Dr. Chiti Parikh is the co-director of Integrative Health at Weill Cornell Medicine. In early March, as the coronavirus outbreak was poised to hit New York City, she volunteered to work in the emergency room to help care for an increasing number of patients arriving in the ER with symptoms of COVID-19. The following is her account of those weeks working in the hospital, and contracting the coronavirus, as told to Rolling Stone staff writer Tessa Stuart.
My first patient in the ER was an elderly Asian gentleman who came in with fever and shortness of breath. I had to stop in to get an N95 mask. Before, the boxes of N-95 masks would just be sitting outside — you just grab one, see a patient, and you throw it out. Now, I had to actually go to the nursing manager’s office, show them my ID, sign in saying I received a mask, the size of the mask, the date of the mask. I got my one mask, I went down to put on the full PPE and go in to see the patient.
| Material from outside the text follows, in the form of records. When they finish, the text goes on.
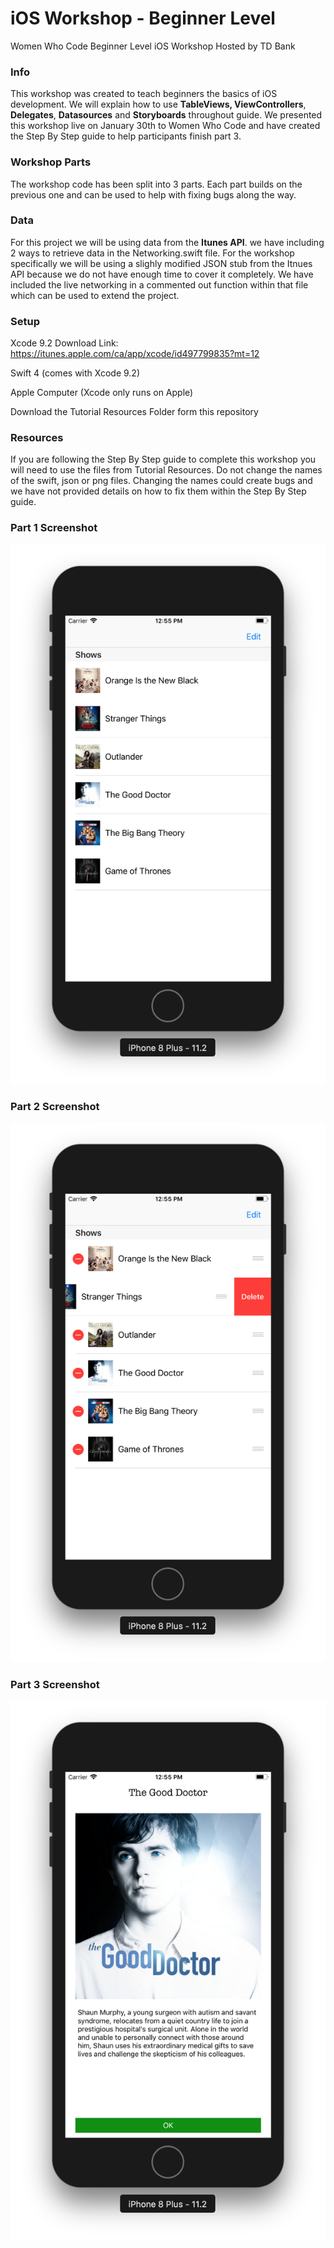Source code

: # iOS Workshop - Beginner Level
Women Who Code Beginner Level iOS Workshop Hosted by TD Bank

### Info
This workshop was created to teach beginners the basics of iOS development. We will explain how to use **TableViews, ViewControllers**, **Delegates**, **Datasources** and **Storyboards** throughout guide. We presented this workshop live on January 30th to Women Who Code and have created the Step By Step guide to help participants finish part 3. 

### Workshop Parts
The workshop code has been split into 3 parts. Each part builds on the previous one and can be used to help with fixing bugs along the way. 

### Data
For this project we will be using data from the **Itunes API**. we have including 2 ways to retrieve data in the Networking.swift file. For the workshop specifically we will be using a slighly modified JSON stub from the Itnues API because we do not have enough time to cover it completely. We have included the live networking in a commented out function within that file which can be used to extend the project.  

### Setup
Xcode 9.2 Download Link: https://itunes.apple.com/ca/app/xcode/id497799835?mt=12 

Swift 4 (comes with Xcode 9.2)

Apple Computer (Xcode only runs on Apple)

Download the Tutorial Resources Folder form this repository

### Resources 
If you are following the Step By Step guide to complete this workshop you will need to use the files from Tutorial Resources. Do not change the names of the swift, json or png files. Changing the names could create bugs and we have not provided details on how to fix them within the Step By Step guide.

### Part 1 Screenshot
![alt text](part-1-screenshot.png "Part 1")

### Part 2 Screenshot
![alt text](part-2-screenshot.png "Part 2")

### Part 3 Screenshot
![alt text](part-3-screenshot.png "Part 3")
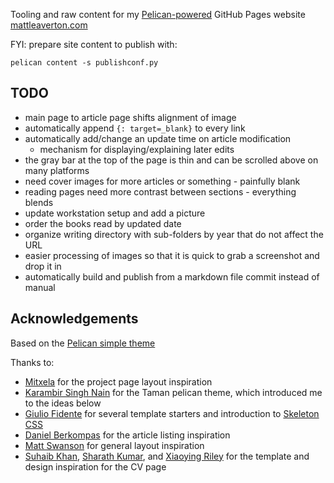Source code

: Tooling and raw content for my [Pelican-powered](https://getpelican.com/) GitHub Pages website [mattleaverton.com](https://www.mattleaverton.com)

FYI: prepare site content to publish with:

    pelican content -s publishconf.py

## TODO
- main page to article page shifts alignment of image
- automatically append `{: target=_blank}` to every link
- automatically add/change an update time on article modification
    - mechanism for displaying/explaining later edits 
- the gray bar at the top of the page is thin and can be scrolled above on many platforms
- need cover images for more articles or something - painfully blank
- reading pages need more contrast between sections - everything blends
- update workstation setup and add a picture
- order the books read by updated date
- organize writing directory with sub-folders by year that do not affect the URL
- easier processing of images so that it is quick to grab a screenshot and drop it in
- automatically build and publish from a markdown file commit instead of manual

## Acknowledgements
Based on the [Pelican simple theme](https://github.com/getpelican/pelican/tree/master/pelican/themes/simple/templates)

Thanks to:
* [Mitxela](https://mitxela.com/projects/hardware) for the project page layout inspiration
* [Karambir Singh Nain](https://github.com/karambir/taman) for the Taman pelican theme, which introduced me to the ideas below
* [Giulio Fidente](https://github.com/gfidente/pelican-svbhack) for several template starters and introduction to [Skeleton CSS](http://getskeleton.com/)
* [Daniel Berkompas](https://blog.danielberkompas.com/) for the article listing inspiration
* [Matt Swanson](https://mdswanson.com/) for general layout inspiration
* [Suhaib Khan](https://github.com/suheb/resume), [Sharath Kumar](https://github.com/sharu725/online-cv), and [Xiaoying Riley](https://themes.3rdwavemedia.com/bootstrap-templates/resume/orbit-free-resume-cv-bootstrap-theme-for-developers/) for the template and design inspiration for the CV page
I would wear an N95 and a surgical mask over it, with a face shield. It was just sort of suffocating. And trying to communicate with the patient, he couldn’t see my face, my body language. And there’s a language barrier — he only spoke Cantonese. I had to use a translator phone to communicate. It was such a surreal experience. Obviously, he was scared.
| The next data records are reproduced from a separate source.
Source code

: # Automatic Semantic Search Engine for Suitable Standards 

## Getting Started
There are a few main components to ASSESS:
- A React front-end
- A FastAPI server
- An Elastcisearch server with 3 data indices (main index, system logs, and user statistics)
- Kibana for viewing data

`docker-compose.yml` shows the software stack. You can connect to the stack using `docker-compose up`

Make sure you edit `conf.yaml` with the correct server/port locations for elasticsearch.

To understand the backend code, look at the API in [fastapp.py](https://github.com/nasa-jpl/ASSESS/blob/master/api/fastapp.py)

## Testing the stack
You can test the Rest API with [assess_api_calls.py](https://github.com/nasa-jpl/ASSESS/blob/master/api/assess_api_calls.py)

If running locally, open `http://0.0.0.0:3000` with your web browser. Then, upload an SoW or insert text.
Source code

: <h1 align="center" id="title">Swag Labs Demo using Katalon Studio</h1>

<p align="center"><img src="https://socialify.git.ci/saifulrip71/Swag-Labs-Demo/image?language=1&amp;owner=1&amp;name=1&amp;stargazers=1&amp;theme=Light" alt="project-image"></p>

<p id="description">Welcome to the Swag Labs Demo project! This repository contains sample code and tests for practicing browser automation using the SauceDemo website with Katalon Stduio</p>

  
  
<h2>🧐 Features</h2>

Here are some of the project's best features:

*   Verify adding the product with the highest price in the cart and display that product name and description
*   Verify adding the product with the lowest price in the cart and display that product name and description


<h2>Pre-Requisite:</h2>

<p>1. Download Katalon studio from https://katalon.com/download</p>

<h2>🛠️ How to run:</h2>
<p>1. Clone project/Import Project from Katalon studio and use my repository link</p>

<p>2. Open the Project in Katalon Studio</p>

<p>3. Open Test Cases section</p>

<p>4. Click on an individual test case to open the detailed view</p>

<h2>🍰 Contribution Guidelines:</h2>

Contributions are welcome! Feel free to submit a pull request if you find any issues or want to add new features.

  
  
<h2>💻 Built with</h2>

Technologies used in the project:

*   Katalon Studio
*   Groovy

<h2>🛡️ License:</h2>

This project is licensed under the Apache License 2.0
It was just sort of a rough introduction to what the next few weeks were going to look like and how we had to rethink every little thing we did. My first day on the hospital floor, it was just shocking: I thought you would have your heart attacks, strokes, infections, cancer, and then you have COVID. But the hospital turned into a COVID hospital so quickly — that was all we saw. The other patients simply just disappeared.
It was sort of like being thrown into the deep end because no one knew how to take care of COVID patients. I’m a doctor. I have years of training. I’ve been through this before, but this disease was very new. Everyone said, “It’s older folks, people with compromised immune systems.” Very early on, we figured out that that wasn’t always the case. We could have a 30-year-old patient who would walk in with really no medical issues and could potentially end up on a ventilator within a matter of hours. We could have a 85-year-old patient who would come in with some respiratory distress, shortness of breath, but they might not necessarily need a ventilator.
In medicine, for pretty much every disease, we have a good understanding of who is at the highest risk. If you say heart attack, I can tell you 10 different things that will make me think that that person is at a high risk of getting a heart attack in the next year, 5 years, 10 years. With something like this, we just didn’t have that. We had to pool our knowledge and our experience across the board to understand, what are these guidelines that we can come up with? It was a lot of communication and learning from each other and discussion with colleagues on a daily basis to figure out, “Hey, I found a trend that if this blood marker is high, if they have this disease, that that tends to be a bigger risk factor.” That was what we had to rely on.
What’s ironic is, in spite of having all the cutting-edge devices and blood testing and medications, it all boiled down to our clinical assessment: the way the person looked, the way they were breathing. It was all medicine 101 — what you learn about before we had fancy technology, CT scans, and blood tests, and things like that. Tapping into that clinical gestalt, and the feeling that you develop over years of experience.
Week two, I was called from the ER to examine a male in his 50s, a nurse. He presented with the typical story of fever, coughing, some shortness of breath. Because he was a nurse, he was keeping a very close eye on his fever and his oxygen saturation at home, but he decided to come in because he noticed that he was just having a little bit harder time getting around his apartment. When I looked at him — it was just something that made me nervous. On paper he was barely requiring any oxygen, no significant medical history, really no red flags, but the minute I met him — talking to him, looking at him — I knew that things were going to get pretty acute really quickly. I got the feeling that he knew that, too. Both of us are walking in with a feeling that something is just not right, something ominous is going to happen, yet neither of us are able to verbalize that because we kept focusing on the numbers and saying, “Hey, the numbers look good. We’ll keep a close eye on you.”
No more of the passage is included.